Автор: Sawsan M. Mahmoud, Rokaia Shalal Habeeb

Журнал: International Journal of Modern Education and Computer Science @ijmecs

Статья в выпуске: 12 vol.11, 2019 года.

Бесплатный доступ

Due to the limitations of a physical memory, it is quite difficult to analyze and process big datasets. The Hadoop MapReduce algorithm has been widely used to process and mine such large sets of data using the Map and Reduce functions. The main contribution of this paper is to implement MapReduce programming algorithm to analyze large set of fingerprint images which cannot be normally processed due to a limited physical memory in order to find the features of these images at once. At first, the images are maintained in an image data store in order to be preprocessed and to extract the features for the biometric trait of each user, and then store them in a database. The algorithm preprocesses and extracts the features (ridges and bifurcation) from multiple fingerprint images at the same time. The extracted points are detected using the Crossing Number (CN) concept based on the proposed algorithm. It is validated using data taken from the National Institute of Standards and Technology’s (NIST) Special Database 4. The data consist of fingerprint images for many users. Our experiments on these large set of fingerprint images shows a significant reducing in the processing time to a nearly half when extracting the features of these images using our proposed MapReduce approach.

Еще

MapReduce Programming, Fingerprint Image, Feature Extraction, Minutiae Extraction, Crosssing Number Algorithm

Короткий адрес: https://sciup.org/15017152

IDR: 15017152 | DOI: 10.5815/ijmecs.2019.12.05

Текст научной статьи Analysis of Large Set of Images Using MapReduce Framework

Published Online December 2019 in MECS DOI: 10.5815/ijmecs.2019.12.05

In recent years, large sets of images have been stored in many social media sites. Processing these huge data resources may lead to bottlenecks due to single computers, power, and how much storage is needed. Alternately, in distributed systems, the tasks typically are performed by dividing them into various subtasks. Normally, when the tasks are parallelized, the resourceintensive applications are more scalable and efficiently executed. A good platform for such tasks is provided by the Hadoop MapReduce algorithm [1].

There has been an expansive amount of research dedicated to image processing along with the Hadoop MapReduce algorithm [2] [3]. For example, in [4], a privacy-preserving and content-based system is proposed to search large sets of images. In that work, cloud and client side is included in order to implement the system. The cloud is represented by a cluster of computers that has the distributed file system Hadoop -HDFS and the MapReduce framework Hadoop–MapReduce. The system is evaluated using real life pictures.

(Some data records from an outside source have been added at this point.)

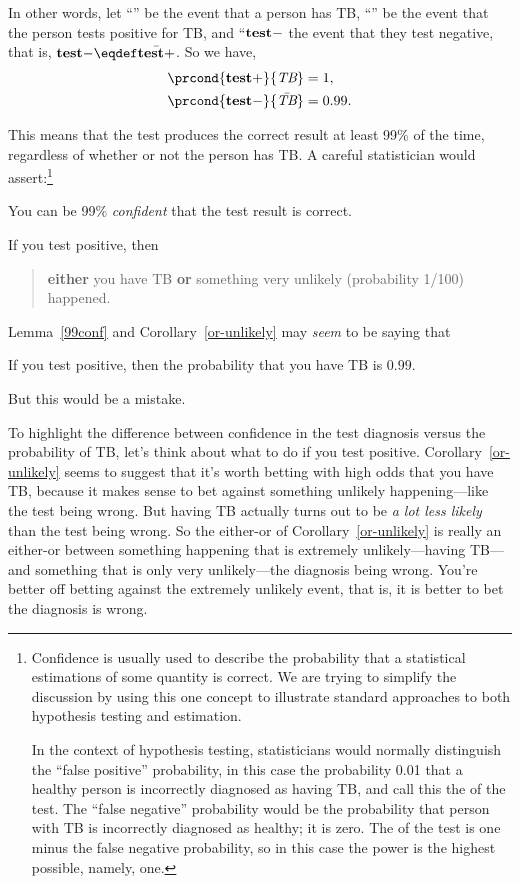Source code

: In other words, let ``\TB'' be the event that a person
has TB, ``\testplus'' be the event that the person tests
positive for TB, and ``$\mathbf{test-}$ the event that they test negative,
that is, $\testminus \eqdef \bar{\testplus}$.  So we have,
\begin{align}
\prcond{\testplus}{\TB} & = 1,\label{pr+TB}\\
\prcond{\testminus}{\bar{\TB}} & = 0.99.\label{pr-barTB}
\end{align}

This means that the test produces the correct result at least 99\% of
the time, regardless of whether or not the person has TB.  A careful
statistician would assert:\footnote{Confidence is usually used to
  describe the probability that a statistical estimations of some
  quantity is correct.  We are trying to simplify the discussion by
  using this one concept to illustrate standard approaches to both
  hypothesis testing and estimation.

  In the context of hypothesis testing, statisticians would normally
  distinguish the ``false positive'' probability, in this case the
  probability 0.01 that a healthy person is incorrectly diagnosed as
  having TB, and call this the  of the test.  The
  ``false negative'' probability would be the probability that person
  with TB is incorrectly diagnosed as healthy; it is zero.  The
   of the test is one minus the false negative
  probability, so in this case the power is the highest possible,
  namely, one.}

\begin{lemma*}\label{99conf}
You can be 99\% \emph{confident} that the test result is correct.
\end{lemma*}
\begin{corollary}\label{or-unlikely}
If you test positive, then
\begin{quote}
\textbf{either} you have TB \textbf{or} something very unlikely
(probability 1/100) happened.
\end{quote}
\end{corollary}
Lemma~\ref{99conf} and Corollary~\ref{or-unlikely} may \emph{seem} to
be saying that
\begin{falseclm*}
If you test positive, then the probability that you have TB is $0.99$.
\end{falseclm*}
But this would be a mistake.

To highlight the difference between confidence in the test diagnosis
versus the probability of TB, let's think about what to do if you test
positive.  Corollary~\ref{or-unlikely} seems to suggest that it's
worth betting with high odds that you have TB, because it makes sense
to bet against something unlikely happening---like the test being
wrong.  But having TB actually turns out to be \emph{a lot less
  likely} than the test being wrong.  So the either-or of
Corollary~\ref{or-unlikely} is really an either-or between something
happening that is extremely unlikely---having TB---and something that
is only very unlikely---the diagnosis being wrong.  You're better off
betting against the extremely unlikely event, that is, it is better to
bet the diagnosis is wrong.

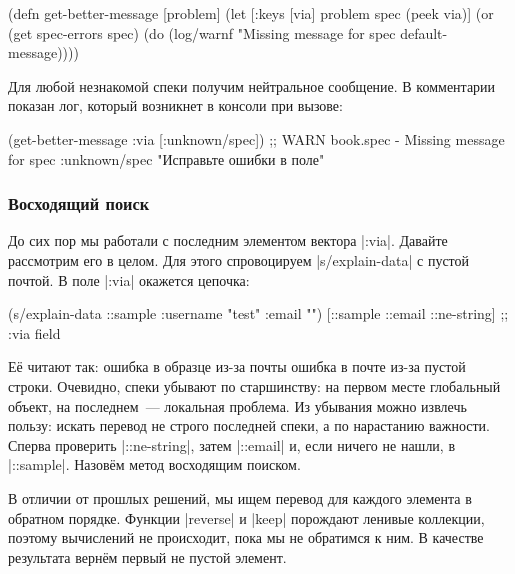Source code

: \begin{english}
  \begin{clojure}
(defn get-better-message [problem]
  (let [{:keys [via]} problem
        spec (peek via)]
    (or (get spec-errors spec)
        (do (log/warnf "Missing message for spec %
            default-message))))
  \end{clojure}
\end{english}

\noindent
Для любой незнакомой спеки получим нейтральное сообщение. В комментарии показан
лог, который возникнет в консоли при вызове:

  \begin{clojure}
(get-better-message {:via [:unknown/spec]})
;; WARN book.spec - Missing message for spec :unknown/spec
"Исправьте ошибки в поле"
  \end{clojure}

\subsubsection{Восходящий поиск}

До сих пор мы работали с последним элементом вектора \spverb|:via|. Давайте
рассмотрим его в целом. Для этого спровоцируем \spverb|s/explain-data| с пустой
почтой. В поле \spverb|:via| окажется цепочка:

\begin{english}
  \begin{clojure}
(s/explain-data ::sample {:username "test" :email ""})
[::sample ::email ::ne-string] ;; :via field
  \end{clojure}
\end{english}

Е\"{е} читают так: ошибка в образце из-за почты \arr{} ошибка в почте из-за
пустой строки. Очевидно, спеки убывают по старшинству: на первом месте
глобальный объект, на последнем~--- локальная проблема. Из убывания можно
извлечь пользу: искать перевод не строго последней спеки, а по нарастанию
важности. Сперва проверить \spverb|::ne-string|, затем \spverb|::email| и, если
ничего не нашли, в \spverb|::sample|. Назов\"{е}м метод восходящим поиском.


В отличии от прошлых решений, мы ищем перевод для каждого элемента в обратном
порядке. Функции \spverb|reverse| и \spverb|keep| порождают ленивые коллекции,
поэтому вычислений не происходит, пока мы не обратимся к ним. В качестве
результата верн\"{е}м первый не пустой элемент.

XHAMI an extended MapReduce and HDFS interface on an application of image processing, is implemented in [5]. The authors used XHAMI as an extended library of both HDFS and MapReduce, which are used to read and write the single largescale images. In addition, in [1], Hadoop for image processing context is proposed. In this way, the Hadoop system implements the image processing without needing the particular expertise of the programmer in distributed systems since the details of the Hadoop system are hidden. The authors in [6] suggest a scalable system to read large volumes of images using the Hadoop HDFS and the MapReduce algorithm. The system has been tried to explain a merging process with reference to finding the most similarities between two images.

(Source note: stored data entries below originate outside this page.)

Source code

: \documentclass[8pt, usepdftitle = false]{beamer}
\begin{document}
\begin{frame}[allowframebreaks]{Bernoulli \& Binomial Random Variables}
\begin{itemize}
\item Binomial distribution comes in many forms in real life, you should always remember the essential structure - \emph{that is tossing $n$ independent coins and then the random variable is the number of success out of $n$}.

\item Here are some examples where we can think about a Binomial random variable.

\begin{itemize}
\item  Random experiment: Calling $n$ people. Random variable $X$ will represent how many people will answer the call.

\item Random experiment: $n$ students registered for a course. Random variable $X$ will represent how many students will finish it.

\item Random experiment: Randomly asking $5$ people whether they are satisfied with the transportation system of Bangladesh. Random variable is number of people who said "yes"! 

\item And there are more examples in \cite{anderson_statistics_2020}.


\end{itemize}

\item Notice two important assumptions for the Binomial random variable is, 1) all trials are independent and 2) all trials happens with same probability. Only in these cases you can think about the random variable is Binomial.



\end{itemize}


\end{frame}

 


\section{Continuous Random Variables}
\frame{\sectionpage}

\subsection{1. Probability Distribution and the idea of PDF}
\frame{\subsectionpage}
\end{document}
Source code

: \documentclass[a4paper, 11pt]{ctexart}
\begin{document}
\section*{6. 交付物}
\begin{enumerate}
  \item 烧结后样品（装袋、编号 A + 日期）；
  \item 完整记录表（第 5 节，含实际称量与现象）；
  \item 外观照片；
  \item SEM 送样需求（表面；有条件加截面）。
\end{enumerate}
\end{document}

In this paper, the Hadoop MapReduce algorithm is used for minutiae feature extraction from a large set of fingerprint images stored in a data store. Two functions are used to deal with these large set of fingerprint images: mapper and reducer functions. The map function finds the morphological thinning, ridges ending, and bifurcation while the reducer function aggregates them for extracting the features of a large number of images in parallel. In most of the current fingerprint matching systems, the features used in the matching process are the fingerprint minutiae, mainly ridges bifurcation and ridges ending. By using MapReduce programming, the fingerprint minutiae are obtained in parallel to identify the features.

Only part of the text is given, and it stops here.